Deepcopy() of Dict has same mallocs as deepcopy() of Vector inside mutable Struct

I had a struct that had a Dict as one of its fields. I deepcopy the struct objects a lot, and that was the bottleneck in the program. I then realized that I could replace the Dict with a Vector, which I know has a smaller memory footprint (based on Base.summarysize()). However, after changing the Dict to a Vector the memory allocated is still the same, even though the number of allocations decreased. Could someone help explain this?

Code, Memory size (in bytes) and num allocations below:

The following is the output .mem file from julia -- track-allocation=user filename.jl

        - using Profile
        - 
        - small_n = 10
        - n = 100000
        - 
        - mutable struct MyStructWithDict
        0     d::Dict{Int, Int}
        -     i::Int
        - end
        - 
        - mutable struct MyStructWithVector
        0     d::Vector{Int}
        -     i::Int
        - end
        - 
        - function deepcopy_n_times(obj::MyStructWithDict, n::Int)
        0     for i in 1:n
 36800000         deepcopy(obj)
        -     end
        - end
        - 
        - function deepcopy_n_times(obj::MyStructWithVector, n::Int)
        0     for i in 1:n
 36800000         deepcopy(obj)
        -     end
        - end
        - 
        - example_dict = Dict{Int, Int}(2 => 2)
        - struct_dict = MyStructWithDict(example_dict, 1)
        - example_vec = Vector{Int}([2])
        - struct_vec = MyStructWithVector(example_vec, 1)
        - 
        - println("Size of Dict: ", Base.summarysize(struct_dict.d))
        - println("Size of Int: ", Base.summarysize(struct_dict.i))
        - println("Size of DictStruct: ", Base.summarysize(struct_dict))
        - println()
        - println("Size of Vector: ", Base.summarysize(struct_vec.d))
        - println("Size of Int: ", Base.summarysize(struct_vec.i))
        - println("Size of VectorStruct: ", Base.summarysize(struct_vec))
        - 
        - deepcopy_n_times(struct_dict, small_n)
        - deepcopy_n_times(struct_vec, small_n)
        - 
        - Profile.clear_malloc_data()
        - 
        - deepcopy_n_times(struct_dict, n)
        - deepcopy_n_times(struct_vec, n)

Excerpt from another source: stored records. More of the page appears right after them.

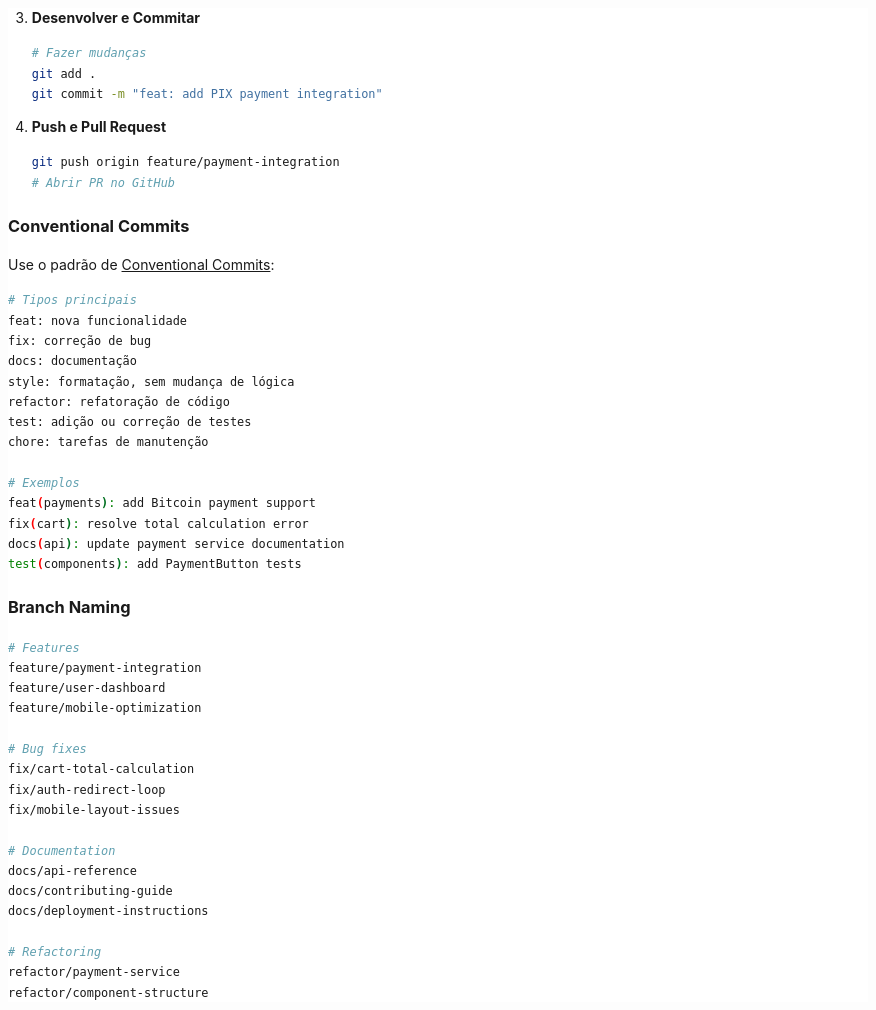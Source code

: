 3. **Desenvolver e Commitar**

   ```bash
   # Fazer mudanças
   git add .
   git commit -m "feat: add PIX payment integration"
   ```

4. **Push e Pull Request**
   ```bash
   git push origin feature/payment-integration
   # Abrir PR no GitHub
   ```

### Conventional Commits

Use o padrão de [Conventional Commits](https://www.conventionalcommits.org/):

```bash
# Tipos principais
feat: nova funcionalidade
fix: correção de bug
docs: documentação
style: formatação, sem mudança de lógica
refactor: refatoração de código
test: adição ou correção de testes
chore: tarefas de manutenção

# Exemplos
feat(payments): add Bitcoin payment support
fix(cart): resolve total calculation error
docs(api): update payment service documentation
test(components): add PaymentButton tests
```

### Branch Naming

```bash
# Features
feature/payment-integration
feature/user-dashboard
feature/mobile-optimization

# Bug fixes
fix/cart-total-calculation
fix/auth-redirect-loop
fix/mobile-layout-issues

# Documentation
docs/api-reference
docs/contributing-guide
docs/deployment-instructions

# Refactoring
refactor/payment-service
refactor/component-structure
```
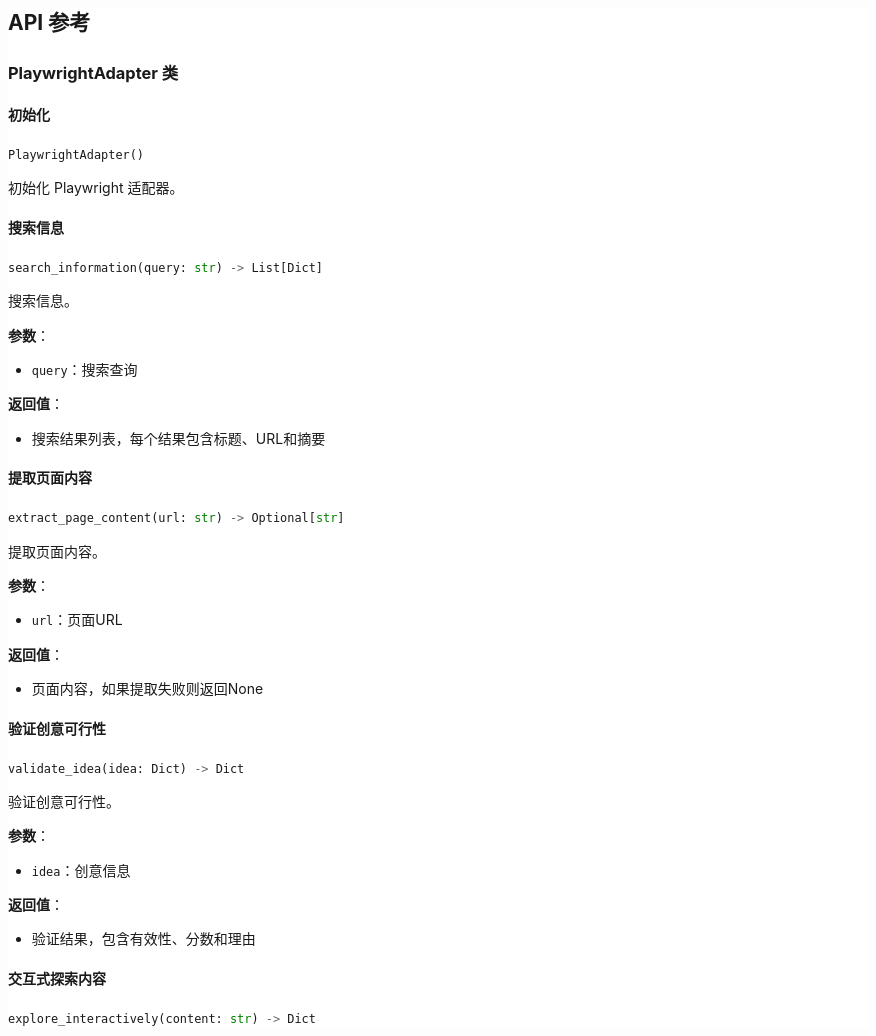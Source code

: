 ## API 参考

### PlaywrightAdapter 类

#### 初始化

```python
PlaywrightAdapter()
```

初始化 Playwright 适配器。

#### 搜索信息

```python
search_information(query: str) -> List[Dict]
```

搜索信息。

**参数**：
- `query`：搜索查询

**返回值**：
- 搜索结果列表，每个结果包含标题、URL和摘要

#### 提取页面内容

```python
extract_page_content(url: str) -> Optional[str]
```

提取页面内容。

**参数**：
- `url`：页面URL

**返回值**：
- 页面内容，如果提取失败则返回None

#### 验证创意可行性

```python
validate_idea(idea: Dict) -> Dict
```

验证创意可行性。

**参数**：
- `idea`：创意信息

**返回值**：
- 验证结果，包含有效性、分数和理由

#### 交互式探索内容

```python
explore_interactively(content: str) -> Dict
```
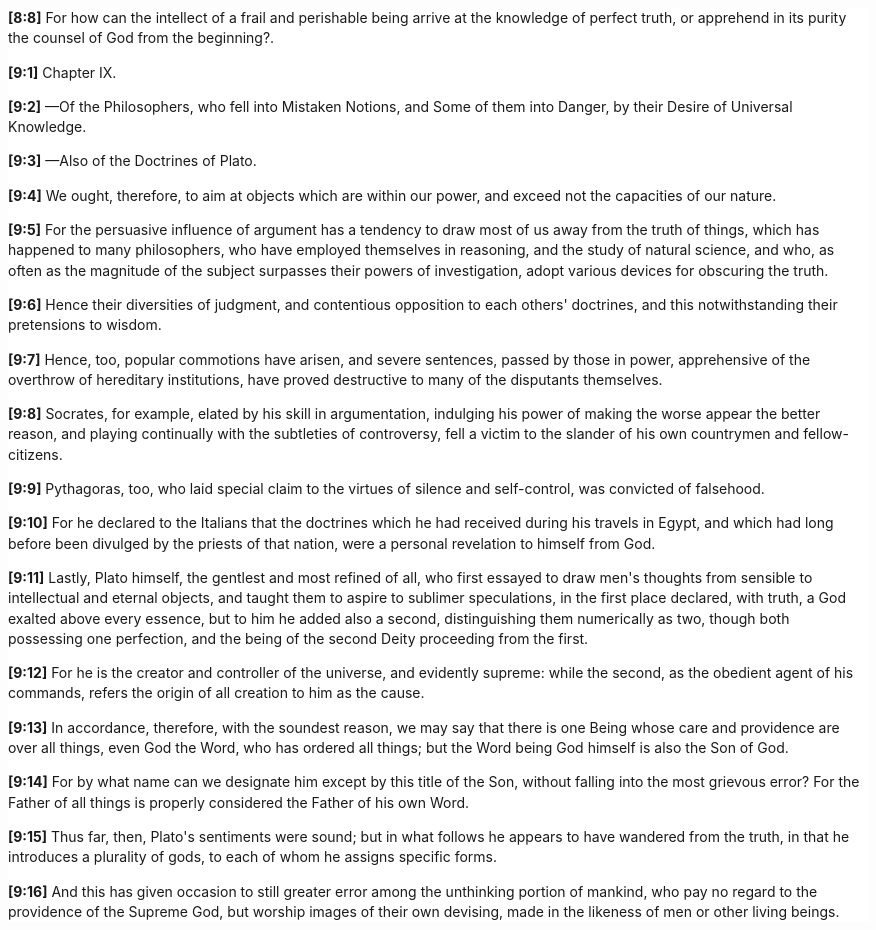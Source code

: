 **[8:8]** For how can the intellect of a frail and perishable being arrive at the knowledge of perfect truth, or apprehend in its purity the counsel of God from the beginning?.

**[9:1]** Chapter IX.

**[9:2]** —Of the Philosophers, who fell into Mistaken Notions, and Some of them into Danger, by their Desire of Universal Knowledge.

**[9:3]** —Also of the Doctrines of Plato.

**[9:4]** We ought, therefore, to aim at objects which are within our power, and exceed not the capacities of our nature.

**[9:5]** For the persuasive influence of argument has a tendency to draw most of us away from the truth of things, which has happened to many philosophers, who have employed themselves in reasoning, and the study of natural science, and who, as often as the magnitude of the subject surpasses their powers of investigation, adopt various devices for obscuring the truth.

**[9:6]** Hence their diversities of judgment, and contentious opposition to each others' doctrines, and this notwithstanding their pretensions to wisdom.

**[9:7]** Hence, too, popular commotions have arisen, and severe sentences, passed by those in power, apprehensive of the overthrow of hereditary institutions, have proved destructive to many of the disputants themselves.

**[9:8]** Socrates, for example, elated by his skill in argumentation, indulging his power of making the worse appear the better reason, and playing continually with the subtleties of controversy, fell a victim to the slander of his own countrymen and fellow-citizens.

**[9:9]** Pythagoras, too, who laid special claim to the virtues of silence and self-control, was convicted of falsehood.

**[9:10]** For he declared to the Italians that the doctrines which he had received during his travels in Egypt, and which had long before been divulged by the priests of that nation, were a personal revelation to himself from God.

**[9:11]** Lastly, Plato himself, the gentlest and most refined of all, who first essayed to draw men's thoughts from sensible to intellectual and eternal objects, and taught them to aspire to sublimer speculations, in the first place declared, with truth, a God exalted above every essence, but to him he added also a second, distinguishing them numerically as two, though both possessing one perfection, and the being of the second Deity proceeding from the first.

**[9:12]** For he is the creator and controller of the universe, and evidently supreme: while the second, as the obedient agent of his commands, refers the origin of all creation to him as the cause.

**[9:13]** In accordance, therefore, with the soundest reason, we may say that there is one Being whose care and providence are over all things, even God the Word, who has ordered all things; but the Word being God himself is also the Son of God.

**[9:14]** For by what name can we designate him except by this title of the Son, without falling into the most grievous error? For the Father of all things is properly considered the Father of his own Word.

**[9:15]** Thus far, then, Plato's sentiments were sound; but in what follows he appears to have wandered from the truth, in that he introduces a plurality of gods, to each of whom he assigns specific forms.

**[9:16]** And this has given occasion to still greater error among the unthinking portion of mankind, who pay no regard to the providence of the Supreme God, but worship images of their own devising, made in the likeness of men or other living beings.
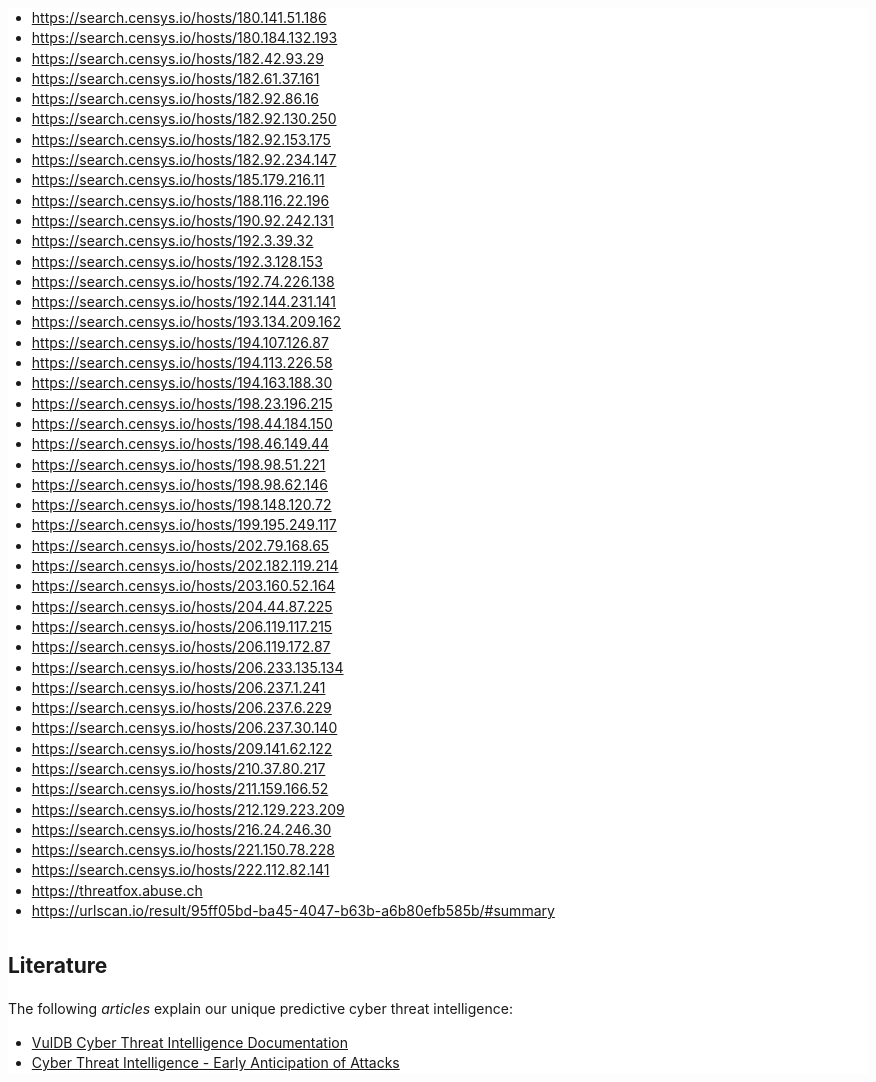 * https://search.censys.io/hosts/180.141.51.186
* https://search.censys.io/hosts/180.184.132.193
* https://search.censys.io/hosts/182.42.93.29
* https://search.censys.io/hosts/182.61.37.161
* https://search.censys.io/hosts/182.92.86.16
* https://search.censys.io/hosts/182.92.130.250
* https://search.censys.io/hosts/182.92.153.175
* https://search.censys.io/hosts/182.92.234.147
* https://search.censys.io/hosts/185.179.216.11
* https://search.censys.io/hosts/188.116.22.196
* https://search.censys.io/hosts/190.92.242.131
* https://search.censys.io/hosts/192.3.39.32
* https://search.censys.io/hosts/192.3.128.153
* https://search.censys.io/hosts/192.74.226.138
* https://search.censys.io/hosts/192.144.231.141
* https://search.censys.io/hosts/193.134.209.162
* https://search.censys.io/hosts/194.107.126.87
* https://search.censys.io/hosts/194.113.226.58
* https://search.censys.io/hosts/194.163.188.30
* https://search.censys.io/hosts/198.23.196.215
* https://search.censys.io/hosts/198.44.184.150
* https://search.censys.io/hosts/198.46.149.44
* https://search.censys.io/hosts/198.98.51.221
* https://search.censys.io/hosts/198.98.62.146
* https://search.censys.io/hosts/198.148.120.72
* https://search.censys.io/hosts/199.195.249.117
* https://search.censys.io/hosts/202.79.168.65
* https://search.censys.io/hosts/202.182.119.214
* https://search.censys.io/hosts/203.160.52.164
* https://search.censys.io/hosts/204.44.87.225
* https://search.censys.io/hosts/206.119.117.215
* https://search.censys.io/hosts/206.119.172.87
* https://search.censys.io/hosts/206.233.135.134
* https://search.censys.io/hosts/206.237.1.241
* https://search.censys.io/hosts/206.237.6.229
* https://search.censys.io/hosts/206.237.30.140
* https://search.censys.io/hosts/209.141.62.122
* https://search.censys.io/hosts/210.37.80.217
* https://search.censys.io/hosts/211.159.166.52
* https://search.censys.io/hosts/212.129.223.209
* https://search.censys.io/hosts/216.24.246.30
* https://search.censys.io/hosts/221.150.78.228
* https://search.censys.io/hosts/222.112.82.141
* https://threatfox.abuse.ch
* https://urlscan.io/result/95ff05bd-ba45-4047-b63b-a6b80efb585b/#summary

## Literature

The following _articles_ explain our unique predictive cyber threat intelligence:

* [VulDB Cyber Threat Intelligence Documentation](https://vuldb.com/?kb.cti)
* [Cyber Threat Intelligence - Early Anticipation of Attacks](https://www.scip.ch/en/?labs.20201022)
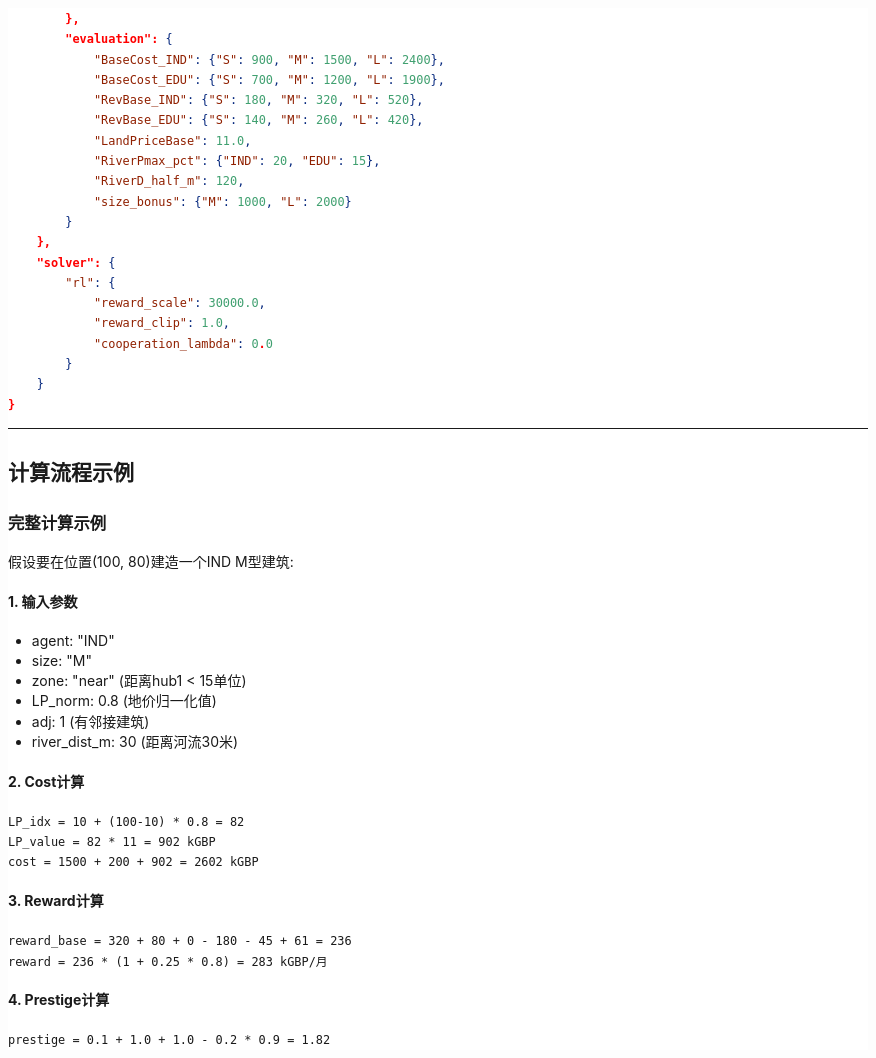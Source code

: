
```json
        },
        "evaluation": {
            "BaseCost_IND": {"S": 900, "M": 1500, "L": 2400},
            "BaseCost_EDU": {"S": 700, "M": 1200, "L": 1900},
            "RevBase_IND": {"S": 180, "M": 320, "L": 520},
            "RevBase_EDU": {"S": 140, "M": 260, "L": 420},
            "LandPriceBase": 11.0,
            "RiverPmax_pct": {"IND": 20, "EDU": 15},
            "RiverD_half_m": 120,
            "size_bonus": {"M": 1000, "L": 2000}
        }
    },
    "solver": {
        "rl": {
            "reward_scale": 30000.0,
            "reward_clip": 1.0,
            "cooperation_lambda": 0.0
        }
    }
}
```

---

## 计算流程示例

### 完整计算示例

假设要在位置(100, 80)建造一个IND M型建筑:

#### 1. 输入参数
- agent: "IND"
- size: "M"
- zone: "near" (距离hub1 < 15单位)
- LP_norm: 0.8 (地价归一化值)
- adj: 1 (有邻接建筑)
- river_dist_m: 30 (距离河流30米)

#### 2. Cost计算
```
LP_idx = 10 + (100-10) * 0.8 = 82
LP_value = 82 * 11 = 902 kGBP
cost = 1500 + 200 + 902 = 2602 kGBP
```

#### 3. Reward计算
```
reward_base = 320 + 80 + 0 - 180 - 45 + 61 = 236
reward = 236 * (1 + 0.25 * 0.8) = 283 kGBP/月
```

#### 4. Prestige计算
```
prestige = 0.1 + 1.0 + 1.0 - 0.2 * 0.9 = 1.82
```
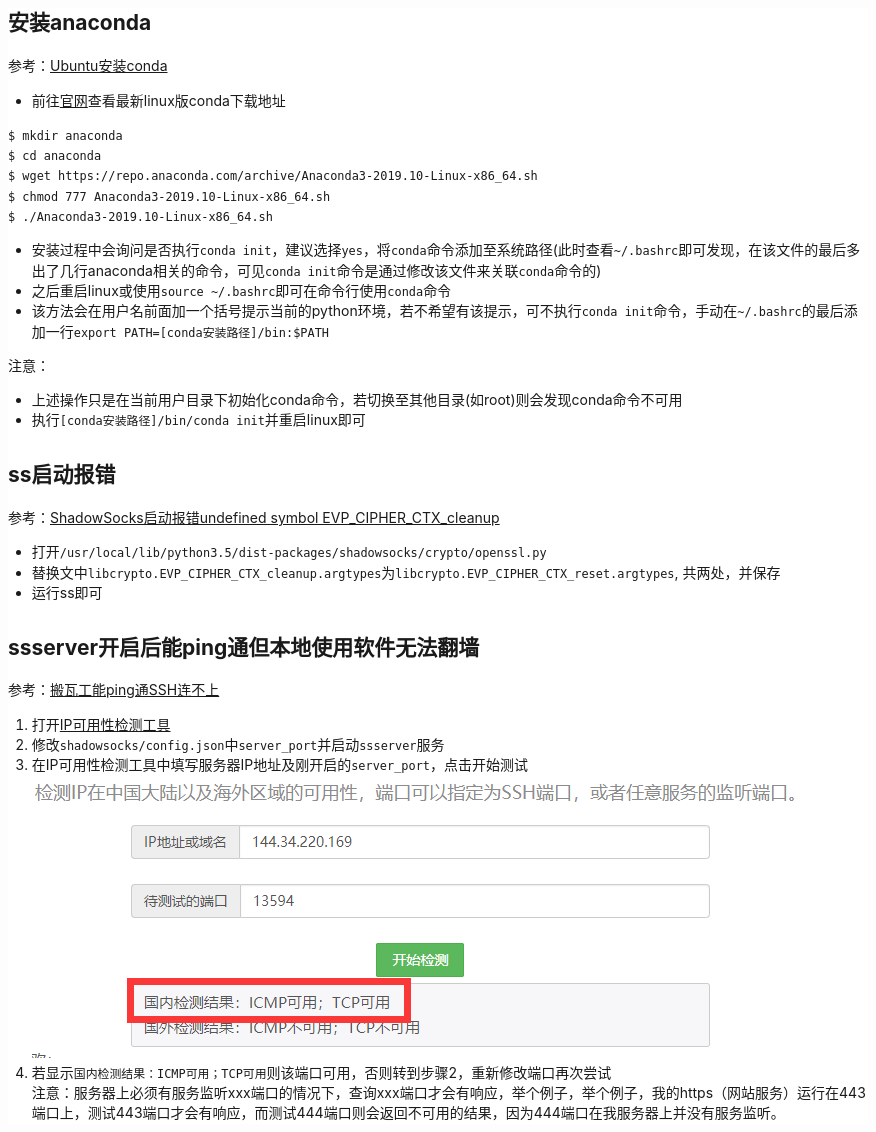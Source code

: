 ## 安装anaconda
参考：[Ubuntu安装conda](https://blog.csdn.net/fengleqi/article/details/80752751)  
- 前往[官网](https://www.anaconda.com/distribution/#download-section)查看最新linux版conda下载地址
```bash
$ mkdir anaconda
$ cd anaconda
$ wget https://repo.anaconda.com/archive/Anaconda3-2019.10-Linux-x86_64.sh
$ chmod 777 Anaconda3-2019.10-Linux-x86_64.sh
$ ./Anaconda3-2019.10-Linux-x86_64.sh
```
- 安装过程中会询问是否执行`conda init`，建议选择`yes`，将`conda`命令添加至系统路径(此时查看`~/.bashrc`即可发现，在该文件的最后多出了几行anaconda相关的命令，可见`conda init`命令是通过修改该文件来关联`conda`命令的)
- 之后重启linux或使用`source ~/.bashrc`即可在命令行使用`conda`命令
- 该方法会在用户名前面加一个括号提示当前的python环境，若不希望有该提示，可不执行`conda init`命令，手动在`~/.bashrc`的最后添加一行`export PATH=[conda安装路径]/bin:$PATH`

注意：
- 上述操作只是在当前用户目录下初始化conda命令，若切换至其他目录(如root)则会发现conda命令不可用
- 执行`[conda安装路径]/bin/conda init`并重启linux即可

## ss启动报错  
参考：[ShadowSocks启动报错undefined symbol EVP_CIPHER_CTX_cleanup](https://kionf.com/2016/12/15/errornote-ss/)  
- 打开`/usr/local/lib/python3.5/dist-packages/shadowsocks/crypto/openssl.py`  
- 替换文中`libcrypto.EVP_CIPHER_CTX_cleanup.argtypes`为`libcrypto.EVP_CIPHER_CTX_reset.argtypes`, 共两处，并保存  
- 运行ss即可

## ssserver开启后能ping通但本地使用软件无法翻墙  
参考：[搬瓦工能ping通SSH连不上](https://www.bwgyhw.cn/ssh-forbidden/)  
1. 打开[IP可用性检测工具](https://www.toolsdaquan.com/ipcheck/)  
2. 修改`shadowsocks/config.json`中`server_port`并启动`ssserver`服务  
3. 在IP可用性检测工具中填写服务器IP地址及刚开启的`server_port`，点击开始测试  
   ![](../img/check_ip.png)  
4. 若显示`国内检测结果：ICMP可用；TCP可用`则该端口可用，否则转到步骤2，重新修改端口再次尝试  
   注意：服务器上必须有服务监听xxx端口的情况下，查询xxx端口才会有响应，举个例子，举个例子，我的https（网站服务）运行在443端口上，测试443端口才会有响应，而测试444端口则会返回不可用的结果，因为444端口在我服务器上并没有服务监听。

The output from the above print statements is

Size of Dict: 456
Size of Int: 8
Size of DictStruct: 472

Size of Vector: 48
Size of Int: 8
Size of VectorStruct: 64

When I replace the last two lines above with

@time deepcopy_n_times(struct_dict, n)
@time deepcopy_n_times(struct_vec, n)

I get:

0.106812 seconds (700.00 k allocations: 96.130 MiB, 7.34% gc time)
0.082474 seconds (400.00 k allocations: 47.302 MiB, 5.97% gc time)

which shows that the number of allocations has decreased, but the total memory hasn’t?

I’m pasting the same code as above in case you don’t want to deal with the output of the mem file:

using Profile

small_n = 10
n = 100000

mutable struct MyStructWithDict
    d::Dict{Int, Int}
    i::Int
end

mutable struct MyStructWithVector
    d::Vector{Int}
    i::Int
end

function deepcopy_n_times(obj::MyStructWithDict, n::Int)
    for i in 1:n
        deepcopy(obj)
    end
end

function deepcopy_n_times(obj::MyStructWithVector, n::Int)
    for i in 1:n
        deepcopy(obj)
    end
end

example_dict = Dict{Int, Int}(2 => 2)
struct_dict = MyStructWithDict(example_dict, 1)
example_vec = Vector{Int}([2])
struct_vec = MyStructWithVector(example_vec, 1)

println("Size of Dict: ", Base.summarysize(struct_dict.d))
println("Size of Int: ", Base.summarysize(struct_dict.i))
println("Size of DictStruct: ", Base.summarysize(struct_dict))
println()
println("Size of Vector: ", Base.summarysize(struct_vec.d))
println("Size of Int: ", Base.summarysize(struct_vec.i))
println("Size of VectorStruct: ", Base.summarysize(struct_vec))

deepcopy_n_times(struct_dict, small_n)
deepcopy_n_times(struct_vec, small_n)

Profile.clear_malloc_data()

deepcopy_n_times(struct_dict, n)
deepcopy_n_times(struct_vec, n)

Seems like a strange result fro --track-allocations. The @time results make more sense. Does the allocation profiler give results consistent with @time?